Rabi` al-Awwal 29, 1330
The order was one that required its execution as such; so, nobody would understand it any other way; therefore, calling it a recommendation is not proved by any argument at all. On the contrary, proofs emphasize its real meaning, i.e. as an order; so, look carefully into those traditions and you will find out that what we say here is the truth. Suffices you his statement (pbuh): "This man and his men read the Qur'an only pronouncing its words [just to impress people]; they depart from the faith as swiftly as the arrow departs from the bow, and they do not go back till the arrow goes back to the bow anew. Kill them, for they are the worst among the living," and also his statement, peace be upon him and his progeny, "Had he been killed, no two men of my nation will have ever disputed with one another." Such statements were not said except when there was a serious command greatly emphasizing that the man be killed.

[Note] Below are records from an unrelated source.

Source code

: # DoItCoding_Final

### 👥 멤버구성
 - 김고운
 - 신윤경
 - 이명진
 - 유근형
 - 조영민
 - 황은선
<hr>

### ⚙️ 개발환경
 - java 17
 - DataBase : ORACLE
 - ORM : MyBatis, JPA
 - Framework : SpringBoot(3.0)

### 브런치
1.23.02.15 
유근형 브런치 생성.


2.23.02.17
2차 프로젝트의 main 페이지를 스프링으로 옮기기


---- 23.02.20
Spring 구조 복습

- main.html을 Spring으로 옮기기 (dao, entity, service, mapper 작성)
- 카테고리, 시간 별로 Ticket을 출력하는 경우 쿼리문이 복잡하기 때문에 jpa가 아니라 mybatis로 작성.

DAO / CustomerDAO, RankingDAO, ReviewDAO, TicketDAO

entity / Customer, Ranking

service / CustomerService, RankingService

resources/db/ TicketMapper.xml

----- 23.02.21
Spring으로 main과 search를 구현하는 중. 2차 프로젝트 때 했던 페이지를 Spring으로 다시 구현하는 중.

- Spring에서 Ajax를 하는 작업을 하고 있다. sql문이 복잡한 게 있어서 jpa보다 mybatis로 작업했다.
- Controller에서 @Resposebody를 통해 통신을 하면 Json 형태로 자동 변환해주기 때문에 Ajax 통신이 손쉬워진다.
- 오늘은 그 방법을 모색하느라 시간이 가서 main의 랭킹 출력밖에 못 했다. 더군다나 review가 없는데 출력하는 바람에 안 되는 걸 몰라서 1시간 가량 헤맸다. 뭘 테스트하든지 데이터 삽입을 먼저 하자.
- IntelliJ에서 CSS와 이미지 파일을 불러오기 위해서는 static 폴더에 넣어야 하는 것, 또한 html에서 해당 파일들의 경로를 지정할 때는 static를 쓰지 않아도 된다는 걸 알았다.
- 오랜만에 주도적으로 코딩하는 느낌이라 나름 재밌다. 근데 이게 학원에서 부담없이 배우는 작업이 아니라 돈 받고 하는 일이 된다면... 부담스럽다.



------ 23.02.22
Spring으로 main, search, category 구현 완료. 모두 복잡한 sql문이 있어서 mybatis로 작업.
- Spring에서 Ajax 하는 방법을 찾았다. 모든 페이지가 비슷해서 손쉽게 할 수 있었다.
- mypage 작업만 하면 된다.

If you refer to Ahmed's Musnad, you will find the order to kill the man was directed to Abu Bakr in particular, then to `Umer in particular; so, how can the obligation be ruled out?
Yet traditions are indeed explicit in indicating that those companions refrained from killing the man only because they hated to do so for no reason other than the fact that he was engaged in prayer and supplication. They did not feel well even though the Prophet (pbuh) himself felt well about getting rid of him. They did not abide by the order which they had received from the Prophet (pbuh) to kill the man. This incident, therefore, is just another proof testifying to the fact that they used to prefer to follow their own opinions rather than the instructions of the Prophet (pbuh), Wassalam.